**BRIEF:**
Would it be possible to write out each entry below exactly, without the pictures?

**EXCERPTED DATA:**
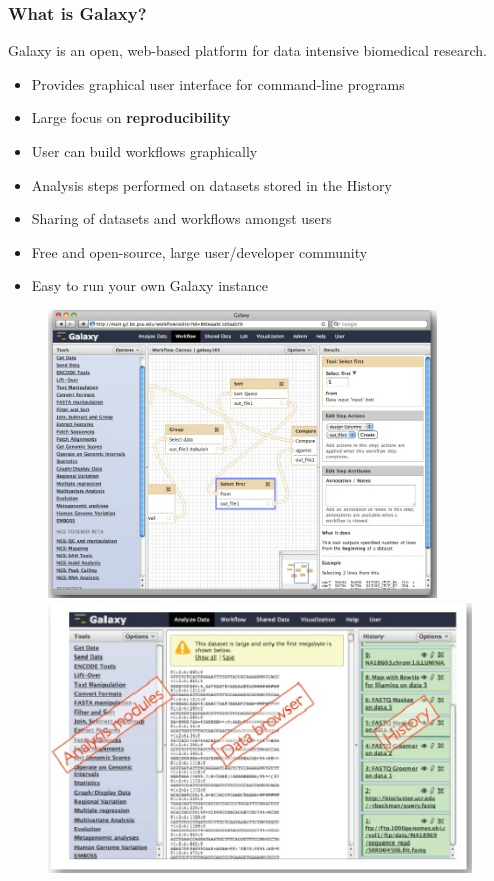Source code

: \documentclass{beamer}              %
\begin{document}
\begin{frame}
    \frametitle{What is Galaxy?}
	Galaxy is an open, web-based platform for data intensive biomedical research.
	\begin{itemize}
		\item Provides graphical user interface for command-line programs
		\item Large focus on \textbf{reproducibility}
		\item User can build workflows graphically
		\item Analysis steps performed on datasets stored in the History
		\item Sharing of datasets and workflows amongst users
		\item Free and open-source, large user/developer community
		\item Easy to run your own Galaxy instance
	\end{itemize}
	\begin{figure}
		\includegraphics[height=0.25\textheight]{figures/101p_01a.png} \qquad\qquad
		\includegraphics[height=0.25\textheight]{figures/101p_01b.png}
	\end{figure}
\end{frame}
\end{document}
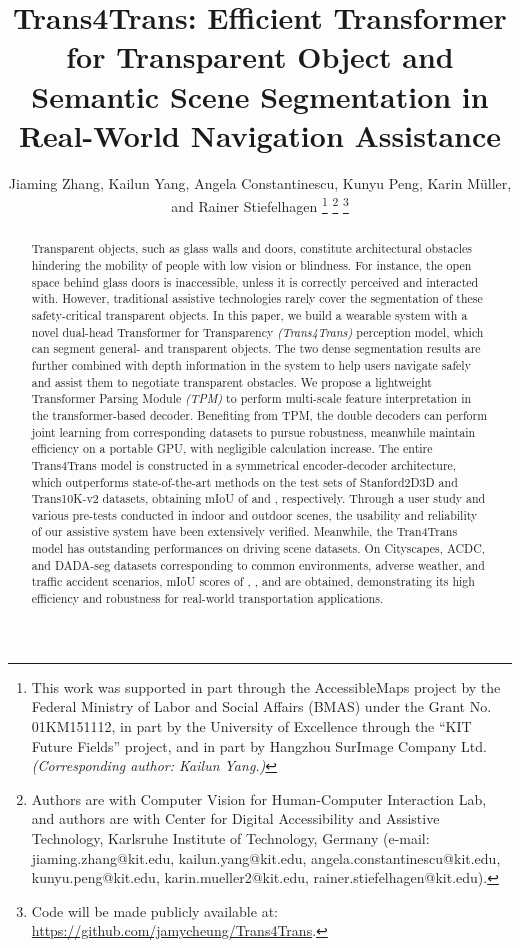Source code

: \documentclass[journal]{IEEEtran}
\begin{document}
\title{Trans4Trans: Efficient Transformer for Transparent Object and Semantic Scene Segmentation in Real-World Navigation Assistance}
\author{Jiaming Zhang, Kailun Yang, Angela Constantinescu, Kunyu Peng, Karin Müller, and Rainer Stiefelhagen
\thanks{This work was supported in part through the AccessibleMaps project by the Federal Ministry of Labor and Social Affairs (BMAS) under the Grant No. 01KM151112, in part by the University of Excellence through the ``KIT Future Fields'' project, and in part by Hangzhou SurImage Company Ltd.
\emph{(Corresponding author: Kailun Yang.)}}
\thanks{Authors are with Computer Vision for Human-Computer Interaction Lab, and authors are with Center for Digital Accessibility and Assistive Technology, Karlsruhe Institute of Technology, Germany (e-mail: jiaming.zhang@kit.edu, kailun.yang@kit.edu, angela.constantinescu@kit.edu, kunyu.peng@kit.edu, karin.mueller2@kit.edu, rainer.stiefelhagen@kit.edu).}
\thanks{Code will be made publicly available at: \url{https://github.com/jamycheung/Trans4Trans}.}
}

\maketitle
{}
\begin{abstract}
Transparent objects, such as glass walls and doors, constitute architectural obstacles hindering the mobility of people with low vision or blindness. For instance, the open space behind glass doors is inaccessible,
unless it is correctly perceived and interacted with. However, traditional assistive technologies rarely cover the segmentation of these safety-critical transparent objects. In this paper, we build a wearable system with a novel dual-head Transformer for Transparency \emph{(Trans4Trans)} perception model, which can segment general- and transparent objects. The two dense segmentation results are further combined with depth information in the system to help users navigate safely and assist them to negotiate transparent obstacles. We propose a lightweight Transformer Parsing Module \emph{(TPM)} to perform multi-scale feature interpretation in the transformer-based decoder. Benefiting from TPM, the double decoders can perform joint learning from corresponding datasets to pursue robustness, meanwhile maintain efficiency on a portable GPU, with negligible calculation increase. The entire Trans4Trans model is constructed in a symmetrical encoder-decoder architecture, which outperforms state-of-the-art methods on the test sets of Stanford2D3D and Trans10K-v2 datasets, obtaining mIoU of  and , respectively. Through a user study and various pre-tests conducted in indoor and outdoor scenes, the usability and reliability of our assistive system have been extensively verified. Meanwhile, the Tran4Trans model has outstanding performances on driving scene datasets. On Cityscapes, ACDC, and DADA-seg datasets corresponding to common environments, adverse weather, and traffic accident scenarios, mIoU scores of , , and  are obtained, demonstrating its high efficiency and robustness for real-world transportation applications.

\end{abstract}
\end{document}
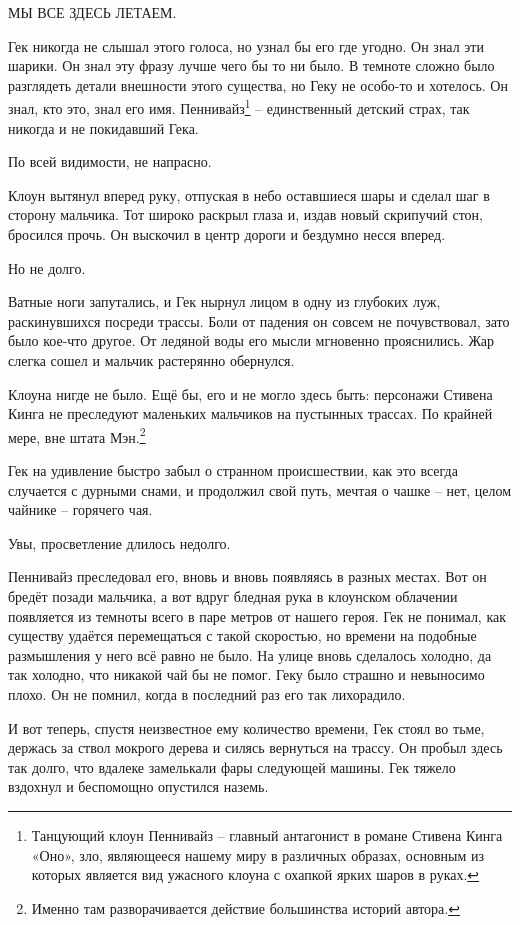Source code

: \documentclass[
  a5paperpaper,
  DIV=11,
  numbers=noendperiod]{scrreprt}
\begin{document}
МЫ ВСЕ ЗДЕСЬ ЛЕТАЕМ.

Гек никогда не слышал этого голоса, но узнал бы его где угодно. Он знал
эти шарики. Он знал эту фразу лучше чего бы то ни было. В темноте сложно
было разглядеть детали внешности этого существа, но Геку не особо-то и
хотелось. Он знал, кто это, знал его имя. Пеннивайз\footnote{Танцующий
  клоун Пеннивайз -- главный антагонист в романе Стивена Кинга «Оно»,
  зло, являющееся нашему миру в различных образах, основным из которых
  является вид ужасного клоуна с охапкой ярких шаров в руках.} --
единственный детский страх, так никогда и не покидавший Гека.

По всей видимости, не напрасно.

Клоун вытянул вперед руку, отпуская в небо оставшиеся шары и сделал шаг
в сторону мальчика. Тот широко раскрыл глаза и, издав новый скрипучий
стон, бросился прочь. Он выскочил в центр дороги и бездумно несся
вперед.

Но не долго.

Ватные ноги запутались, и Гек нырнул лицом в одну из глубоких луж,
раскинувшихся посреди трассы. Боли от падения он совсем не почувствовал,
зато было кое-что другое. От ледяной воды его мысли мгновенно
прояснились. Жар слегка сошел и мальчик растерянно обернулся.

Клоуна нигде не было. Ещё бы, его и не могло здесь быть: персонажи
Стивена Кинга не преследуют маленьких мальчиков на пустынных трассах. По
крайней мере, вне штата Мэн.\footnote{Именно там разворачивается
  действие большинства историй автора.}

Гек на удивление быстро забыл о странном происшествии, как это всегда
случается с дурными снами, и продолжил свой путь, мечтая о чашке -- нет,
целом чайнике -- горячего чая.

Увы, просветление длилось недолго.

Пеннивайз преследовал его, вновь и вновь появляясь в разных местах. Вот
он бредёт позади мальчика, а вот вдруг бледная рука в клоунском
облачении появляется из темноты всего в паре метров от нашего героя. Гек
не понимал, как существу удаётся перемещаться с такой скоростью, но
времени на подобные размышления у него всё равно не было. На улице вновь
сделалось холодно, да так холодно, что никакой чай бы не помог. Геку
было страшно и невыносимо плохо. Он не помнил, когда в последний раз его
так лихорадило.

И вот теперь, спустя неизвестное ему количество времени, Гек стоял во
тьме, держась за ствол мокрого дерева и силясь вернуться на трассу. Он
пробыл здесь так долго, что вдалеке замелькали фары следующей машины.
Гек тяжело вздохнул и беспомощно опустился наземь.
\end{document}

**SOLUTION:**
Source code

: \documentclass{beamer}              %
\begin{document}
\begin{frame}
    \frametitle{What is Galaxy?}
	Galaxy is an open, web-based platform for data intensive biomedical research.
	\begin{itemize}
		\item Provides graphical user interface for command-line programs
		\item Large focus on \textbf{reproducibility}
		\item User can build workflows graphically
		\item Analysis steps performed on datasets stored in the History
		\item Sharing of datasets and workflows amongst users
		\item Free and open-source, large user/developer community
		\item Easy to run your own Galaxy instance
	\end{itemize}
	\begin{figure}
		\includegraphics[height=0.25\textheight]{figures/101p_01a.png} \qquad\qquad
		\includegraphics[height=0.25\textheight]{figures/101p_01b.png}
	\end{figure}
\end{frame}
\end{document}
Source code

: \documentclass[journal]{IEEEtran}
\begin{document}
\title{Trans4Trans: Efficient Transformer for Transparent Object and Semantic Scene Segmentation in Real-World Navigation Assistance}
\author{Jiaming Zhang, Kailun Yang, Angela Constantinescu, Kunyu Peng, Karin Müller, and Rainer Stiefelhagen
\thanks{This work was supported in part through the AccessibleMaps project by the Federal Ministry of Labor and Social Affairs (BMAS) under the Grant No. 01KM151112, in part by the University of Excellence through the ``KIT Future Fields'' project, and in part by Hangzhou SurImage Company Ltd.
\emph{(Corresponding author: Kailun Yang.)}}
\thanks{Authors are with Computer Vision for Human-Computer Interaction Lab, and authors are with Center for Digital Accessibility and Assistive Technology, Karlsruhe Institute of Technology, Germany (e-mail: jiaming.zhang@kit.edu, kailun.yang@kit.edu, angela.constantinescu@kit.edu, kunyu.peng@kit.edu, karin.mueller2@kit.edu, rainer.stiefelhagen@kit.edu).}
\thanks{Code will be made publicly available at: \url{https://github.com/jamycheung/Trans4Trans}.}
}

\maketitle
{}
\begin{abstract}
Transparent objects, such as glass walls and doors, constitute architectural obstacles hindering the mobility of people with low vision or blindness. For instance, the open space behind glass doors is inaccessible,
unless it is correctly perceived and interacted with. However, traditional assistive technologies rarely cover the segmentation of these safety-critical transparent objects. In this paper, we build a wearable system with a novel dual-head Transformer for Transparency \emph{(Trans4Trans)} perception model, which can segment general- and transparent objects. The two dense segmentation results are further combined with depth information in the system to help users navigate safely and assist them to negotiate transparent obstacles. We propose a lightweight Transformer Parsing Module \emph{(TPM)} to perform multi-scale feature interpretation in the transformer-based decoder. Benefiting from TPM, the double decoders can perform joint learning from corresponding datasets to pursue robustness, meanwhile maintain efficiency on a portable GPU, with negligible calculation increase. The entire Trans4Trans model is constructed in a symmetrical encoder-decoder architecture, which outperforms state-of-the-art methods on the test sets of Stanford2D3D and Trans10K-v2 datasets, obtaining mIoU of  and , respectively. Through a user study and various pre-tests conducted in indoor and outdoor scenes, the usability and reliability of our assistive system have been extensively verified. Meanwhile, the Tran4Trans model has outstanding performances on driving scene datasets. On Cityscapes, ACDC, and DADA-seg datasets corresponding to common environments, adverse weather, and traffic accident scenarios, mIoU scores of , , and  are obtained, demonstrating its high efficiency and robustness for real-world transportation applications.

\end{abstract}
\end{document}
Source code

: \documentclass[
  a5paperpaper,
  DIV=11,
  numbers=noendperiod]{scrreprt}
\begin{document}
МЫ ВСЕ ЗДЕСЬ ЛЕТАЕМ.

Гек никогда не слышал этого голоса, но узнал бы его где угодно. Он знал
эти шарики. Он знал эту фразу лучше чего бы то ни было. В темноте сложно
было разглядеть детали внешности этого существа, но Геку не особо-то и
хотелось. Он знал, кто это, знал его имя. Пеннивайз\footnote{Танцующий
  клоун Пеннивайз -- главный антагонист в романе Стивена Кинга «Оно»,
  зло, являющееся нашему миру в различных образах, основным из которых
  является вид ужасного клоуна с охапкой ярких шаров в руках.} --
единственный детский страх, так никогда и не покидавший Гека.

По всей видимости, не напрасно.

Клоун вытянул вперед руку, отпуская в небо оставшиеся шары и сделал шаг
в сторону мальчика. Тот широко раскрыл глаза и, издав новый скрипучий
стон, бросился прочь. Он выскочил в центр дороги и бездумно несся
вперед.

Но не долго.

Ватные ноги запутались, и Гек нырнул лицом в одну из глубоких луж,
раскинувшихся посреди трассы. Боли от падения он совсем не почувствовал,
зато было кое-что другое. От ледяной воды его мысли мгновенно
прояснились. Жар слегка сошел и мальчик растерянно обернулся.

Клоуна нигде не было. Ещё бы, его и не могло здесь быть: персонажи
Стивена Кинга не преследуют маленьких мальчиков на пустынных трассах. По
крайней мере, вне штата Мэн.\footnote{Именно там разворачивается
  действие большинства историй автора.}

Гек на удивление быстро забыл о странном происшествии, как это всегда
случается с дурными снами, и продолжил свой путь, мечтая о чашке -- нет,
целом чайнике -- горячего чая.

Увы, просветление длилось недолго.

Пеннивайз преследовал его, вновь и вновь появляясь в разных местах. Вот
он бредёт позади мальчика, а вот вдруг бледная рука в клоунском
облачении появляется из темноты всего в паре метров от нашего героя. Гек
не понимал, как существу удаётся перемещаться с такой скоростью, но
времени на подобные размышления у него всё равно не было. На улице вновь
сделалось холодно, да так холодно, что никакой чай бы не помог. Геку
было страшно и невыносимо плохо. Он не помнил, когда в последний раз его
так лихорадило.

И вот теперь, спустя неизвестное ему количество времени, Гек стоял во
тьме, держась за ствол мокрого дерева и силясь вернуться на трассу. Он
пробыл здесь так долго, что вдалеке замелькали фары следующей машины.
Гек тяжело вздохнул и беспомощно опустился наземь.
\end{document}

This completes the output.